As we enter 2026, there is reason for cautious optimism, even as uncertainty remains elevated. Markets continued to advance through 2025 despite persistent headwinds, including geopolitical tensions, inflation concerns, and shifting policy dynamics. While headline indices masked growing dispersion beneath the surface, investors were challenged to balance participation in upside with heightened sensitivity to risk.

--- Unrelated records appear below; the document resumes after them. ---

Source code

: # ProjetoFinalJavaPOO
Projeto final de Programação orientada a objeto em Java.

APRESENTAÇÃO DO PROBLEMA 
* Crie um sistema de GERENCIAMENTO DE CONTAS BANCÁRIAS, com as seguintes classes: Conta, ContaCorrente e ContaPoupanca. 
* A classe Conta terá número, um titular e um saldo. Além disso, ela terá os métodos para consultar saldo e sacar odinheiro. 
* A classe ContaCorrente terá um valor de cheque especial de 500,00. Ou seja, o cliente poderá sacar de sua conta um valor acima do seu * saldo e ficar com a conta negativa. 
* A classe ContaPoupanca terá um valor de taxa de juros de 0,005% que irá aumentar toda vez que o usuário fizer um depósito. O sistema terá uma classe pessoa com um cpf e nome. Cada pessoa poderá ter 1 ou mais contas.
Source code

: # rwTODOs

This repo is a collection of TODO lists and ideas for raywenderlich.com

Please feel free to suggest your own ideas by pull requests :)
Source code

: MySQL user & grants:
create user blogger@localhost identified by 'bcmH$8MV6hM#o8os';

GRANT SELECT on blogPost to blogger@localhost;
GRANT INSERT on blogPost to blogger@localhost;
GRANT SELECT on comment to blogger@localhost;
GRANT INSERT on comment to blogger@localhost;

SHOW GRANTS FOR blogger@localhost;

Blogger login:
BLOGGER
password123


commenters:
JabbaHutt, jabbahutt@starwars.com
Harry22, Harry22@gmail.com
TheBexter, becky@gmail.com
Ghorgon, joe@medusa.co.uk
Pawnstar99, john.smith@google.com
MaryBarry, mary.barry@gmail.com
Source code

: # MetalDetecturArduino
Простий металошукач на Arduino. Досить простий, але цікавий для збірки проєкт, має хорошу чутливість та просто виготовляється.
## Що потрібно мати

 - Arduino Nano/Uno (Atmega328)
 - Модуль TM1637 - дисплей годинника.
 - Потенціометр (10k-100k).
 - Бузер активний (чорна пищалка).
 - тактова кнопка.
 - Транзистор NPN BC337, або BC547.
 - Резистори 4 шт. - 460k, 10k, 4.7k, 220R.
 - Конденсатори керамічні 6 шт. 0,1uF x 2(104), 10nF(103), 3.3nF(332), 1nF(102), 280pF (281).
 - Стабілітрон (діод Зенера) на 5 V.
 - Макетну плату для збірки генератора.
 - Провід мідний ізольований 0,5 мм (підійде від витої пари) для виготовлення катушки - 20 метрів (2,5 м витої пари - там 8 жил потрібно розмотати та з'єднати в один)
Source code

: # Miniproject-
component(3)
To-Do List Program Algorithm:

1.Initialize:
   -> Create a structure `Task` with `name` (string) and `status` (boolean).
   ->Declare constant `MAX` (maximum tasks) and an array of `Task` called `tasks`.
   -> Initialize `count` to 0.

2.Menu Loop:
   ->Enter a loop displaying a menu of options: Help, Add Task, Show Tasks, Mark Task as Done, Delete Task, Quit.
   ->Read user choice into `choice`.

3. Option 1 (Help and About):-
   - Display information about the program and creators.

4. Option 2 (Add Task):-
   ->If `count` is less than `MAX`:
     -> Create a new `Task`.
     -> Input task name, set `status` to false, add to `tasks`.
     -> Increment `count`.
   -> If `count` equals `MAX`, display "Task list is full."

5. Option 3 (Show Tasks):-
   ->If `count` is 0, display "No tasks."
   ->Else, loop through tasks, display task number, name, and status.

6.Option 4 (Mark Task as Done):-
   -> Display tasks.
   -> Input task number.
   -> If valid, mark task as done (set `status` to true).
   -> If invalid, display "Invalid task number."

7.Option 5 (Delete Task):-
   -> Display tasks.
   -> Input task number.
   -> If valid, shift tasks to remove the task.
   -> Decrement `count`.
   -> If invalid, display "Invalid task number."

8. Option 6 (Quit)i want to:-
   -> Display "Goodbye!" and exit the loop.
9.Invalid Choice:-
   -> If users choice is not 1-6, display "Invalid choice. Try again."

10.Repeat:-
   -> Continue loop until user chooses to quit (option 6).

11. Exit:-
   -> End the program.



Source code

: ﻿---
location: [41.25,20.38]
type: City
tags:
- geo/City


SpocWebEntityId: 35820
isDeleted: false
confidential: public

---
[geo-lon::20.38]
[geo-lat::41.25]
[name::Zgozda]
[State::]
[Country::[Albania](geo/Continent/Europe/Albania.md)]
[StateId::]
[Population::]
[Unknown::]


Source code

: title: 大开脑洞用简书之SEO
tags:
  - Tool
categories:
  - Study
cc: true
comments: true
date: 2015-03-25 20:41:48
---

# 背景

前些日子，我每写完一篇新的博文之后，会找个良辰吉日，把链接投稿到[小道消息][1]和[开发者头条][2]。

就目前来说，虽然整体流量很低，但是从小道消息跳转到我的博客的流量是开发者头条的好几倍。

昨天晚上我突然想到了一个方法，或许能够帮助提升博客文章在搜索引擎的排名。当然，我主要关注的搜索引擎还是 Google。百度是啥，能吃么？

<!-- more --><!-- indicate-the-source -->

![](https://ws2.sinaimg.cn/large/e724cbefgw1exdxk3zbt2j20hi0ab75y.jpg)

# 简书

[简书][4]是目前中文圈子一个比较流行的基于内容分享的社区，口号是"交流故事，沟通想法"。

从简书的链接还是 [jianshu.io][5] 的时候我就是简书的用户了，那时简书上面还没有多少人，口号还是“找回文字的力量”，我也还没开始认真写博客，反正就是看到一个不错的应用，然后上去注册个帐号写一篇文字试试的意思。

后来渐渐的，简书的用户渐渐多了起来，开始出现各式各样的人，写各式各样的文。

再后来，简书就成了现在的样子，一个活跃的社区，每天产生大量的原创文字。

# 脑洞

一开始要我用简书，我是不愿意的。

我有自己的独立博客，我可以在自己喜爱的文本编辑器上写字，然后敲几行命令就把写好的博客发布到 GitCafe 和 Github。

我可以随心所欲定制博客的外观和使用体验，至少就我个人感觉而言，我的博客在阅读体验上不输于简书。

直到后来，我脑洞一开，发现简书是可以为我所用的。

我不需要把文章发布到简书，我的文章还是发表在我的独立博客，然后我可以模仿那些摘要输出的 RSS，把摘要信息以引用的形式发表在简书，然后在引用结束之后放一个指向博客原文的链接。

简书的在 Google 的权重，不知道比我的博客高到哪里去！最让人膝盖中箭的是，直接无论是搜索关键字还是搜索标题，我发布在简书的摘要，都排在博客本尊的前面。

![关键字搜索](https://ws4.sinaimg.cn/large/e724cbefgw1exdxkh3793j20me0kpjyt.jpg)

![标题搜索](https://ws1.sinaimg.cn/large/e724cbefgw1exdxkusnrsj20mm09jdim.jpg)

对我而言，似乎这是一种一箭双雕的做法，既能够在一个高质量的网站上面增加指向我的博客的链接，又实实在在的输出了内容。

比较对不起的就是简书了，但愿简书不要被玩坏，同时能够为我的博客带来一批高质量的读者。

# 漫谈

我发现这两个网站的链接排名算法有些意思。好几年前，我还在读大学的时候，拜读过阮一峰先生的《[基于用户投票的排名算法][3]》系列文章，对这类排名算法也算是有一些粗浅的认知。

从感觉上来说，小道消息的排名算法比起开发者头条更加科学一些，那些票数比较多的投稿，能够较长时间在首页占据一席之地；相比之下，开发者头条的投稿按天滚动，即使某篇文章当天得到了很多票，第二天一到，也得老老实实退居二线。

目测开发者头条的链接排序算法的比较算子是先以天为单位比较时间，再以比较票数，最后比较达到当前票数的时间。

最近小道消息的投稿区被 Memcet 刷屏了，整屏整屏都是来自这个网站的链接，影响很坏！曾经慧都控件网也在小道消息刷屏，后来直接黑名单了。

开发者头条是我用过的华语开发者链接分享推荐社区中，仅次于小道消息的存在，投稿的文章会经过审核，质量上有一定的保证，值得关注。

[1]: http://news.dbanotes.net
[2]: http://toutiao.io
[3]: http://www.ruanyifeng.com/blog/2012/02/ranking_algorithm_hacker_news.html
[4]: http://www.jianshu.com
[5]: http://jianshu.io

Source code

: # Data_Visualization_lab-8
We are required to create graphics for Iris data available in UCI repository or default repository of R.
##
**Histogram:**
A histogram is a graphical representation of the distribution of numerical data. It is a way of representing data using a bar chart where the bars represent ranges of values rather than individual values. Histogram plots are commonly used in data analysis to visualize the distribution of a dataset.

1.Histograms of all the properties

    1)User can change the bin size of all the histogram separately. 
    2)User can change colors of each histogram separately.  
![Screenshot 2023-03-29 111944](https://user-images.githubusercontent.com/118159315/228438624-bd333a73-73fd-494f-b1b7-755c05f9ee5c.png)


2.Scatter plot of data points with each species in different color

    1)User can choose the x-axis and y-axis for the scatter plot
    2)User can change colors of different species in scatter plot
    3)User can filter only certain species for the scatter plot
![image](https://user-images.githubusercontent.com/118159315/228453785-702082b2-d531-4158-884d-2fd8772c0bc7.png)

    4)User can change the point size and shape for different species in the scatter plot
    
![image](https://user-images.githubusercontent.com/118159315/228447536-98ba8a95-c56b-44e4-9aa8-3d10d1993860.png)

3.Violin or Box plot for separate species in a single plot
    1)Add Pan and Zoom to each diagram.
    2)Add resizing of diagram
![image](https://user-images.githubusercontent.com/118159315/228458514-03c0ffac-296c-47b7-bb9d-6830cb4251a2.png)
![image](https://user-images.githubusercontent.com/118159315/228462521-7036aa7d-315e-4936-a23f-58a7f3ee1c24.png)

In our 2026 Investment Outlook, we highlight the key themes shaping our asset class assumptions and the investment landscape entering 2026.
Macroeconomic Outlook
The macroeconomic backdrop entering 2026 points to continued expansion, with outcomes increasingly dependent on where growth is sourced and how risks compound. In the U.S., baseline growth appears anchored near trend—roughly 2%—supported by fiscal stimulus through the One Big Beautiful Bill Act (OBBA), robust business investment in AI, and improving productivity. Growth could run higher if productivity gains persist, but remains vulnerable to a consumer spending pullback if labor markets soften.

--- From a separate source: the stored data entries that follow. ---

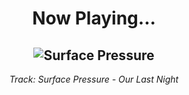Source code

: <div align="center"> 
<h1>Now Playing...</h1>

![Surface Pressure](https://i.scdn.co/image/ab67616d00001e0231886fa9407ceebf3f398479)
--
_<p>Track: Surface Pressure - Our Last Night </p>_
</div>
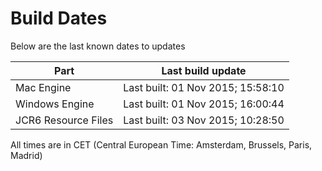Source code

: # Build Dates

Below are the last known dates to updates

Part | Last build update
-----|-----
Mac Engine | Last built: 01 Nov 2015; 15:58:10
Windows Engine | Last built: 01 Nov 2015; 16:00:44
JCR6 Resource Files | Last built: 03 Nov 2015; 10:28:50
All times are in CET (Central European Time: Amsterdam, Brussels, Paris, Madrid)




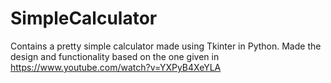 # SimpleCalculator
Contains a pretty simple calculator made using Tkinter in Python. Made the design and functionality based on the one given in https://www.youtube.com/watch?v=YXPyB4XeYLA
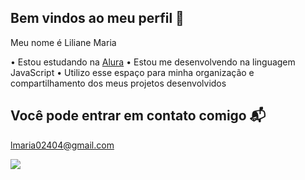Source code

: ## Bem vindos ao meu perfil 🤍

Meu nome é Liliane Maria 

• Estou estudando na [Alura](https://www.alura.com.br)
• Estou me desenvolvendo na linguagem JavaScript
• Utilizo esse espaço para minha organização e compartilhamento dos meus projetos desenvolvidos

## Você pode entrar em contato comigo 📬

 lmaria02404@gmail.com

![](https://itunes.apple.com/app/apple-store/id917932200?pt=39040802&ct=Media1GIFV2&mt=8)
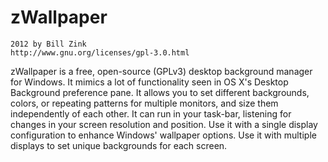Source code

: zWallpaper
==========

	2012 by Bill Zink
	http://www.gnu.org/licenses/gpl-3.0.html

zWallpaper is a free, open-source (GPLv3) desktop
background manager for Windows. It mimics a lot of
functionality seen in OS X's Desktop Background preference
pane. It allows you to set different backgrounds, colors,
or repeating patterns for multiple monitors, and size them
independently of each other. It can run in your task-bar,
listening for changes in your screen resolution and position.
Use it with a single display configuration to enhance Windows'
wallpaper options. Use it with multiple displays to set unique
backgrounds for each screen.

AI investment has become a meaningful contributor to GDP growth and may continue to offset weakness in consumer demand. Productivity has improved, and labor supply–demand dynamics appear to be stabilizing, though recent softening bears watching. If labor markets move materially past equilibrium, consumer spending could weaken, particularly among lower-income households. The economy remains K-shaped, with high-income earners relatively resilient, making aggregate consumption increasingly reliant on the upper end of the income distribution.
Inflation risks remain elevated. Not only is there ongoing tariff uncertainty, but deficit-to-GDP levels are high outside of recessionary or wartime periods. When there is less slack in the economy, deficits can become inflationary. These dynamics further complicate the disinflation outlook. While the Fed maintains a cautious stance with an easing bias following the late-2025 rate cuts, the policy path remains uncertain. Tensions between the administration’s push for lower rates and the Fed’s inflation mandate add to policy uncertainty and the risk of renewed rate volatility.
Geopolitical risks remain heightened. Ongoing conflict in Ukraine, a fragile Middle East ceasefire, political instability in Venezuela, and unpredictable geopolitical rhetoric continue to influence energy markets, global trade, and investor sentiment.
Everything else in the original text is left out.